**What is required**
Across the whole listing, filter for the string "uploads" and copy every line that has it.
═════ Data ═════
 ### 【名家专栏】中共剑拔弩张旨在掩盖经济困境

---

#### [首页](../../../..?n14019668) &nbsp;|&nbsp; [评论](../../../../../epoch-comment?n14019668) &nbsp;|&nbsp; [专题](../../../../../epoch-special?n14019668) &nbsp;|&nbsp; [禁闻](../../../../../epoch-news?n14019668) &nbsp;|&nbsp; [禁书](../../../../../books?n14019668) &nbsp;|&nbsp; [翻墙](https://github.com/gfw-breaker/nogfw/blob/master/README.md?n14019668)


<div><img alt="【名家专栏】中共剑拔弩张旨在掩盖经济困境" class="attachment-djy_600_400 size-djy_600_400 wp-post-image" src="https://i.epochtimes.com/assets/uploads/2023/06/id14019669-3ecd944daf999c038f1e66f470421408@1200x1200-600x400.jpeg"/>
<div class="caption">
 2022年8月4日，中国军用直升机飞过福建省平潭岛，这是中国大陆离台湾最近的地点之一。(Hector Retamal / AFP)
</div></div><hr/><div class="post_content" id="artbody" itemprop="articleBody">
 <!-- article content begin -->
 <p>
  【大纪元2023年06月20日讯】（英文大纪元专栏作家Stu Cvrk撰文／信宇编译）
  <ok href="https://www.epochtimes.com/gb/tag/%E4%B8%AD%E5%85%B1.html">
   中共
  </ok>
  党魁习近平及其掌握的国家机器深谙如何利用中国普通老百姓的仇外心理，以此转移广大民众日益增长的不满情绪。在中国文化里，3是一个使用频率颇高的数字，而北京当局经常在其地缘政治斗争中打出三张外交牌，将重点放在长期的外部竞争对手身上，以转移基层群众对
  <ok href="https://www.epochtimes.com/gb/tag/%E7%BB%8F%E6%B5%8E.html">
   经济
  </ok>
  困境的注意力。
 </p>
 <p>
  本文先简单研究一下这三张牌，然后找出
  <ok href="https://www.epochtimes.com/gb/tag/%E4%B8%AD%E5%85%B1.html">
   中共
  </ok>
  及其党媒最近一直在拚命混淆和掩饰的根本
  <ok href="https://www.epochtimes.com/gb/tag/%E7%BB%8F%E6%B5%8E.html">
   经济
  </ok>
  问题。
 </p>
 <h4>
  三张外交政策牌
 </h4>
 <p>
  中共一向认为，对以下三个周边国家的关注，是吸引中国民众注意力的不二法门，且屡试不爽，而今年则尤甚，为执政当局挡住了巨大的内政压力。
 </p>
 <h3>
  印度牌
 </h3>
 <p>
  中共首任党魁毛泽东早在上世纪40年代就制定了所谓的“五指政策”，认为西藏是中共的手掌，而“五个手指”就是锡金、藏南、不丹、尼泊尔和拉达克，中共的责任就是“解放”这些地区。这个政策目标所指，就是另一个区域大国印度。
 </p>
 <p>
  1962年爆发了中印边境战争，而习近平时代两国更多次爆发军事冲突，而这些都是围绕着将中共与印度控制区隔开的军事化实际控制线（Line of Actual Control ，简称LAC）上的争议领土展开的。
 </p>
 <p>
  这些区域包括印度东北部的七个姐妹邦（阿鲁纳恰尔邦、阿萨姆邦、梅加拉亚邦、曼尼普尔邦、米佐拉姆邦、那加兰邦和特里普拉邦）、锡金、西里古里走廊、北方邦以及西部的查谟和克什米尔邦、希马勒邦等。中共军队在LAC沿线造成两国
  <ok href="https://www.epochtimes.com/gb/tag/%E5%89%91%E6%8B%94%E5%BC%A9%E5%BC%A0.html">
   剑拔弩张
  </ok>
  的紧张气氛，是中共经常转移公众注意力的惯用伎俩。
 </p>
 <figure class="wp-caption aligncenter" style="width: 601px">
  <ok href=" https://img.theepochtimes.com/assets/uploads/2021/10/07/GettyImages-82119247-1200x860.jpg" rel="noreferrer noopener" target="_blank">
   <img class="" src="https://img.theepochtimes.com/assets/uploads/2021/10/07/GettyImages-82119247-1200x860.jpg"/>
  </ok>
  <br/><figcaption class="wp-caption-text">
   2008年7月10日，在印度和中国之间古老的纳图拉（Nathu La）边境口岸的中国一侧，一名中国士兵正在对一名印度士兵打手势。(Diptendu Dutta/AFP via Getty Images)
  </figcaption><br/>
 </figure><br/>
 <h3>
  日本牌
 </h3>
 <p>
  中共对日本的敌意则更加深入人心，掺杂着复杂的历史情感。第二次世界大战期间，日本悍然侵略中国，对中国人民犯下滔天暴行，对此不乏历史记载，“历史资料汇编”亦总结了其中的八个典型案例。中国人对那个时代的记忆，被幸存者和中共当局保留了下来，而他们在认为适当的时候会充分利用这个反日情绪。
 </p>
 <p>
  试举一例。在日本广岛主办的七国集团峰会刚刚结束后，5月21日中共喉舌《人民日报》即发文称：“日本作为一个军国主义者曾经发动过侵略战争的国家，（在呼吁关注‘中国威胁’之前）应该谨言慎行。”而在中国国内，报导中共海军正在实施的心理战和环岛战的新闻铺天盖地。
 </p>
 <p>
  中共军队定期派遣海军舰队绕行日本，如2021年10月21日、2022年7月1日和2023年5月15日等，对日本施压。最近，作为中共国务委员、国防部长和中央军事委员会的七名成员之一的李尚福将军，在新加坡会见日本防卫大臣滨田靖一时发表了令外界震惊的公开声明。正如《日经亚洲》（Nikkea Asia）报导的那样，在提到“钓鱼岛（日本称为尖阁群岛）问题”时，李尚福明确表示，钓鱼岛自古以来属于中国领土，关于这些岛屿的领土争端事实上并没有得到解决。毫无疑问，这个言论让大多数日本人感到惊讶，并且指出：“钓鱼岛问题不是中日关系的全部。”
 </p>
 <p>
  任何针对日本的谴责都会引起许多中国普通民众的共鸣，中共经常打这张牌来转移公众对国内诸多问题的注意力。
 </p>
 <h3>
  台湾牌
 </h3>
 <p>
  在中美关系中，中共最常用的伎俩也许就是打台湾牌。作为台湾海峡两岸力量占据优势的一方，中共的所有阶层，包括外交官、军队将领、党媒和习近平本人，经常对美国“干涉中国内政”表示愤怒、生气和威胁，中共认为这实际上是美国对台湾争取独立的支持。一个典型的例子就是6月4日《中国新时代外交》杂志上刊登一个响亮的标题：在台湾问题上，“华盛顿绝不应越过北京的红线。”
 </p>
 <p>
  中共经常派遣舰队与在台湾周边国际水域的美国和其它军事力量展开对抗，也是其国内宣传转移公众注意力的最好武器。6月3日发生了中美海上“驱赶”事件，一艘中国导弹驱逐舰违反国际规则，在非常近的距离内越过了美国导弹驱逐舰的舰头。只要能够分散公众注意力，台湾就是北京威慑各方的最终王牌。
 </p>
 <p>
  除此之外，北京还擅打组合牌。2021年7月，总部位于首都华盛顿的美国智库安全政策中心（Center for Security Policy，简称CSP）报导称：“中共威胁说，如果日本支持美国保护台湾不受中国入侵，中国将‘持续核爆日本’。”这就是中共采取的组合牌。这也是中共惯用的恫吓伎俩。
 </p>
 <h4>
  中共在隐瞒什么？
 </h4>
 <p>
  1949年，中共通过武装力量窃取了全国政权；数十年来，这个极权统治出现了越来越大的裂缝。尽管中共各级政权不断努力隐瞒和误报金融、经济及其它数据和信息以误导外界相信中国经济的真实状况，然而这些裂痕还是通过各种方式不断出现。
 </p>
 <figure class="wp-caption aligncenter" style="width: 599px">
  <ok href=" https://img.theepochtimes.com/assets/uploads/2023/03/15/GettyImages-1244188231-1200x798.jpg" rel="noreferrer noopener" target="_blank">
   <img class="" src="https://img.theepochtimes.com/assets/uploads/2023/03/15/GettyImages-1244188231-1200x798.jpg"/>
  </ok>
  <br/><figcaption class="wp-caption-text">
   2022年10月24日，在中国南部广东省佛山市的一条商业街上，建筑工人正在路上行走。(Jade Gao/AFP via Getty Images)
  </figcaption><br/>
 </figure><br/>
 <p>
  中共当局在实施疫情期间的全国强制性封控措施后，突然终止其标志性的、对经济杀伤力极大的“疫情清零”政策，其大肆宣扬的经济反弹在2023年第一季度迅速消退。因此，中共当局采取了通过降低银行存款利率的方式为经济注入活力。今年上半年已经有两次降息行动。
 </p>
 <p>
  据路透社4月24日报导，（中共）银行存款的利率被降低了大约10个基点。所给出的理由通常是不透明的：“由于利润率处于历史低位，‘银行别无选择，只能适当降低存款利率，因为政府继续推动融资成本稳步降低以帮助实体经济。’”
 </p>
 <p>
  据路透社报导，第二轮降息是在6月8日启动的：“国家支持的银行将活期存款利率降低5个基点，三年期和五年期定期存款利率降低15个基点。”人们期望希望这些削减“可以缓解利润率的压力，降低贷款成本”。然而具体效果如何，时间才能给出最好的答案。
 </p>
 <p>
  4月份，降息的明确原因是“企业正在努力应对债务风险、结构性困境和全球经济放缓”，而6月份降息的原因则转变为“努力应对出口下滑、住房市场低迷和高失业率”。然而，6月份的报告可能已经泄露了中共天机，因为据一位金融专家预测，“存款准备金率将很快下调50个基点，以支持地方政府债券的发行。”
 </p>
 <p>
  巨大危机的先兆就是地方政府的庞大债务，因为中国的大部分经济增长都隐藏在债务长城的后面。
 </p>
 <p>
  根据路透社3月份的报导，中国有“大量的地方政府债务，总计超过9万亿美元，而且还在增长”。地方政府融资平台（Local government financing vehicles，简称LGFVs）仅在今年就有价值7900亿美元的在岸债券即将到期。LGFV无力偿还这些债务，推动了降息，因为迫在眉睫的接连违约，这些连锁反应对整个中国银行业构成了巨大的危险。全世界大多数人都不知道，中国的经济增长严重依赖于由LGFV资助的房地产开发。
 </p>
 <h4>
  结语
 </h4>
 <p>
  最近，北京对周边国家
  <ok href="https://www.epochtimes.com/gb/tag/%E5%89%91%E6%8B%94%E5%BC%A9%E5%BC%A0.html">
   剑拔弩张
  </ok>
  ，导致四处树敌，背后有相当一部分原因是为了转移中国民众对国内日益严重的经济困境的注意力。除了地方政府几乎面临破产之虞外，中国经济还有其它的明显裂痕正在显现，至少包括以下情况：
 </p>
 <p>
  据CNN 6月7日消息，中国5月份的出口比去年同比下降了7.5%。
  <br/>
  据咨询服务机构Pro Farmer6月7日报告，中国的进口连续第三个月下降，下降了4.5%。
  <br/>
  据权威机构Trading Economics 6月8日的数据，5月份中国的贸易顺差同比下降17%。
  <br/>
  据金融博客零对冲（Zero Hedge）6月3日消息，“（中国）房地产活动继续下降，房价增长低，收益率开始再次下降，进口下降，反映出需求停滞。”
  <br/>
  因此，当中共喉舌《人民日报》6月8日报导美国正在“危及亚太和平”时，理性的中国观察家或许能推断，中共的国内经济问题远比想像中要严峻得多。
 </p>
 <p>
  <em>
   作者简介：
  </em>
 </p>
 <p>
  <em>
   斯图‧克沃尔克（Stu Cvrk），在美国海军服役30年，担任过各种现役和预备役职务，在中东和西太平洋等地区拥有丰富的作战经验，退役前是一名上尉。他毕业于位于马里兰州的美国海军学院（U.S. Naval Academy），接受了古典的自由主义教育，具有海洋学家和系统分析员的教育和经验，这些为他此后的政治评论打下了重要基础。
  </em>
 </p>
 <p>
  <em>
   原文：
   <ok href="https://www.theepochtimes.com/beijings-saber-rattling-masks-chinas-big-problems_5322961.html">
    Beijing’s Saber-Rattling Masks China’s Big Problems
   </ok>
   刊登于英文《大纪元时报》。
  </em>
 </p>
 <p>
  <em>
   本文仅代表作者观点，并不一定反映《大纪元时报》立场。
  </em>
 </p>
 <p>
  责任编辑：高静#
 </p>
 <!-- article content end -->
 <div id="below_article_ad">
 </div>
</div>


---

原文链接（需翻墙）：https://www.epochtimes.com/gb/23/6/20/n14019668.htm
═════
**Result**
<div><img alt="【名家专栏】中共剑拔弩张旨在掩盖经济困境" class="attachment-djy_600_400 size-djy_600_400 wp-post-image" src="https://i.epochtimes.com/assets/uploads/2023/06/id14019669-3ecd944daf999c038f1e66f470421408@1200x1200-600x400.jpeg"/>
  <ok href=" https://img.theepochtimes.com/assets/uploads/2021/10/07/GettyImages-82119247-1200x860.jpg" rel="noreferrer noopener" target="_blank">
   <img class="" src="https://img.theepochtimes.com/assets/uploads/2021/10/07/GettyImages-82119247-1200x860.jpg"/>
  <ok href=" https://img.theepochtimes.com/assets/uploads/2023/03/15/GettyImages-1244188231-1200x798.jpg" rel="noreferrer noopener" target="_blank">
   <img class="" src="https://img.theepochtimes.com/assets/uploads/2023/03/15/GettyImages-1244188231-1200x798.jpg"/>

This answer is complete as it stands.